嫌いなあいつの婚約者!?

 朝学校に着いて、早速奏多さんのクラスに来た。

 中の人にあまり見られないように、顔だけを教室に覗かせる。

 あ、いた。

 奏多さんはまだ私に気付いていない。

 名前を呼ぼうとした時、女の人が奏多さんに話しかける。

 あの人のこと、知っている。一度だけ会ったことがあるけど…………その内容までは思い出せない。

 でも、彼女の表情を見ればなんとなくわかった。

 彼女は奏多さんのことが好きなんだ。

 彼女が奏多さんを見る目が、優しい。好きな人に向ける目。

 愛おしくて、そばにいるだけで笑顔になれて。

 私だって、記憶がなくなっても恋する気持ち自体は忘れていない。だから、分かるの。

 きっと、私なんかよりも前から奏多さんのことを知っていて、私よりも何倍も好きな気持ちが大きい。

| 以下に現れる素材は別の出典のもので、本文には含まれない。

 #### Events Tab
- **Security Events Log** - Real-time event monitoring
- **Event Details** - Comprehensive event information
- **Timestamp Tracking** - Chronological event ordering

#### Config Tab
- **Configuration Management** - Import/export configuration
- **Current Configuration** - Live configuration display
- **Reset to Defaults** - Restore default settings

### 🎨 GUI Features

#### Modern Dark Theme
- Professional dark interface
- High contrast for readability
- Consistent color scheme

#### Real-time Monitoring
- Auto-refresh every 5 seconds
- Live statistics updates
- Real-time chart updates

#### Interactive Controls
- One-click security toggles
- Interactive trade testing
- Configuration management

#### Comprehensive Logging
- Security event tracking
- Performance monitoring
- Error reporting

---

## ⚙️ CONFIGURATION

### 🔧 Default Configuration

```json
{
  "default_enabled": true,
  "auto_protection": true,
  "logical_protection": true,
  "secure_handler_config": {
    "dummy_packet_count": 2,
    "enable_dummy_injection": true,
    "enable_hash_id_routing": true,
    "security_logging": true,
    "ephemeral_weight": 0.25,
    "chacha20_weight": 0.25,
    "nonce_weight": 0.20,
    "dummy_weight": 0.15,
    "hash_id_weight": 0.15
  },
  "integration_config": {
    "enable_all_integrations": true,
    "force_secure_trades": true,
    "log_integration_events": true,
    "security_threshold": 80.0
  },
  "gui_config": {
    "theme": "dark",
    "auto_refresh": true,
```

 だって、ほら。あんな風に好きな人の前で自然に笑っているもの。

 彼女の手が奏多さんの腕に触れる。奏多さんはそれを素直に受け入れる。

 そこに、私の入る隙なんてない。

 記憶がなくなってしまった今、私が奏多さんの隣にいる意味ってなんだろう。

 涼くんも奏多さんも、近くに自分のことを想ってくれる誰かがいて、すべてを忘れてしまった私なんかよりもその人たちといる方がきっと心が満たされる。

 好きだと言ってくれるけど、きっと本心はもっと別なところにあって、きっと同情で接してくれているんだ。

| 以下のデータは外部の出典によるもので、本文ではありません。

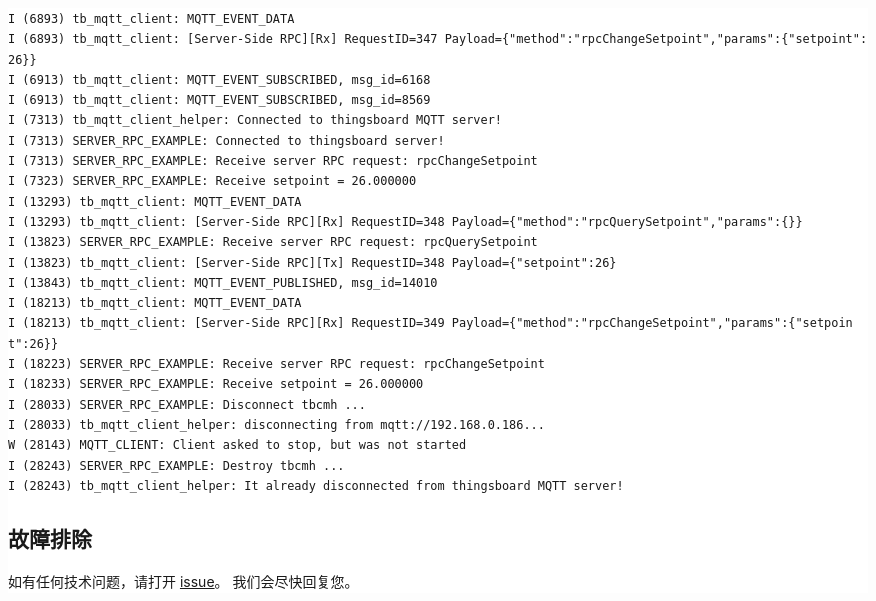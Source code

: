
 ```none
I (6893) tb_mqtt_client: MQTT_EVENT_DATA
I (6893) tb_mqtt_client: [Server-Side RPC][Rx] RequestID=347 Payload={"method":"rpcChangeSetpoint","params":{"setpoint":26}}
I (6913) tb_mqtt_client: MQTT_EVENT_SUBSCRIBED, msg_id=6168
I (6913) tb_mqtt_client: MQTT_EVENT_SUBSCRIBED, msg_id=8569
I (7313) tb_mqtt_client_helper: Connected to thingsboard MQTT server!
I (7313) SERVER_RPC_EXAMPLE: Connected to thingsboard server!
I (7313) SERVER_RPC_EXAMPLE: Receive server RPC request: rpcChangeSetpoint
I (7323) SERVER_RPC_EXAMPLE: Receive setpoint = 26.000000
I (13293) tb_mqtt_client: MQTT_EVENT_DATA
I (13293) tb_mqtt_client: [Server-Side RPC][Rx] RequestID=348 Payload={"method":"rpcQuerySetpoint","params":{}}
I (13823) SERVER_RPC_EXAMPLE: Receive server RPC request: rpcQuerySetpoint
I (13823) tb_mqtt_client: [Server-Side RPC][Tx] RequestID=348 Payload={"setpoint":26}
I (13843) tb_mqtt_client: MQTT_EVENT_PUBLISHED, msg_id=14010
I (18213) tb_mqtt_client: MQTT_EVENT_DATA
I (18213) tb_mqtt_client: [Server-Side RPC][Rx] RequestID=349 Payload={"method":"rpcChangeSetpoint","params":{"setpoint":26}}
I (18223) SERVER_RPC_EXAMPLE: Receive server RPC request: rpcChangeSetpoint
I (18233) SERVER_RPC_EXAMPLE: Receive setpoint = 26.000000
I (28033) SERVER_RPC_EXAMPLE: Disconnect tbcmh ...
I (28033) tb_mqtt_client_helper: disconnecting from mqtt://192.168.0.186...
W (28143) MQTT_CLIENT: Client asked to stop, but was not started
I (28243) SERVER_RPC_EXAMPLE: Destroy tbcmh ...
I (28243) tb_mqtt_client_helper: It already disconnected from thingsboard MQTT server!
```

## 故障排除

如有任何技术问题，请打开 [issue](https://github.com/liang-zhu-zi/esp32-thingsboard-mqtt-client/issues)。 我们会尽快回复您。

 そうだよ。だって、私がもし2人の立場になったら、好きな人に自分の存在を忘れられたら、そんなの辛すぎる。

 泣いても泣いても気持ちなんて晴れるわけがない。

 だから、中途半端に接するくらいなら、自分から離れた方がいい。

 涼くんからも奏多さんからも。

 記憶がないのに好きな人がそばにいて、前は自分のことを想っていたのに今は違うだなんて、それは残酷すぎるもの……。